In the dulcet tones of Alex Turner- stop the world, I want to get off.

For a little while now I have attempted to adopt the idiom ‘ignorance is bliss’ into my every day life, and for such time, it worked well. Filtering my awareness of the news and of wider world events was like placing myself in a little bubble of my own mundane realities; of lectures and exams, of family visits and friendly conversations. For a while, this was some form of bliss (at least as close as the negativity within my head will allow) however this has recently come to a sharp reality check.  If you are lucky enough that the news has escaped your attention, the ban on individuals from certain Muslim countries from entering the USA has shook the western world in a way I’ve never really known.

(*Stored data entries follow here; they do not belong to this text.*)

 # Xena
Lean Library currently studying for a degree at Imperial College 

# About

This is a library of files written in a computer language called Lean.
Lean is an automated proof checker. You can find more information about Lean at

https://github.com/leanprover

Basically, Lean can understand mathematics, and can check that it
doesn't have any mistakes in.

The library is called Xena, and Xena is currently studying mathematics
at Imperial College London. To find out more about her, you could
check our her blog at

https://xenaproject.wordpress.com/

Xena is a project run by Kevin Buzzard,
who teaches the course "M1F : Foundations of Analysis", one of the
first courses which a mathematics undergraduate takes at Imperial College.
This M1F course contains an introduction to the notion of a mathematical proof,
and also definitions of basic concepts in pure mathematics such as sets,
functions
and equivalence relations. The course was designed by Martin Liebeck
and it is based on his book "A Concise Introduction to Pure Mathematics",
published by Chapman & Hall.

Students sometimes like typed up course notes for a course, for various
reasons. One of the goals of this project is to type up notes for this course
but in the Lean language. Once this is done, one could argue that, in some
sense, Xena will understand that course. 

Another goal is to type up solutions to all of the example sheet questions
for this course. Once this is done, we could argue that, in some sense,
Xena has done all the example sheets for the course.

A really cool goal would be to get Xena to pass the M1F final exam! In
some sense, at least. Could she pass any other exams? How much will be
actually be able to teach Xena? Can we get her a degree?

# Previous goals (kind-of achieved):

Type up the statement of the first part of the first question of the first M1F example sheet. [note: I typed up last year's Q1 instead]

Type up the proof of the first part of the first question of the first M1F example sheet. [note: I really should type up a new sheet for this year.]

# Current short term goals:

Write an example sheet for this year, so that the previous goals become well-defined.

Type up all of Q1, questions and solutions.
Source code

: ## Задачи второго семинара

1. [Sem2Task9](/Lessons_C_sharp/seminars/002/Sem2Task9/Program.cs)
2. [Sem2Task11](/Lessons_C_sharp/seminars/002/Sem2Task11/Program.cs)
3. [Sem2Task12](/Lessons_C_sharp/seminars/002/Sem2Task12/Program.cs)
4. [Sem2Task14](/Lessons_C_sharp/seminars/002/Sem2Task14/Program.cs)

Even when deliberately attempting to avoid such things, we are frequently exposed to images of war or mass destruction, we constantly hear stories of families torn apart, civilians brutally killed or suffering through conditions that most of us in western societies cannot begin to fathom. In some ways, we approach these scenes like viewing a tiger in a zoo; peering at the possible threat safely through the glass, the barrier between us and them, the TV screen in our lounge. To elaborate on this metaphor, recent events feel like a crack in that barrier, a tiny infraction of the integrity of the glass that the tiger presses his paw against, taunting us, leading us to question its strength; How long before we fall into the enclosure? (As I write I am immediately reminded of the scene from Harry Potter and the Philosophers Stone and I feel a little more warmth towards Dudley Dursley than ever before). Over the weekend, my doubts in the integrity of the glass became real, the first time I can remember feeling genuine fear whilst reading the news; the first time my own mental health been genuinely shook by wider world events- by a tragedy.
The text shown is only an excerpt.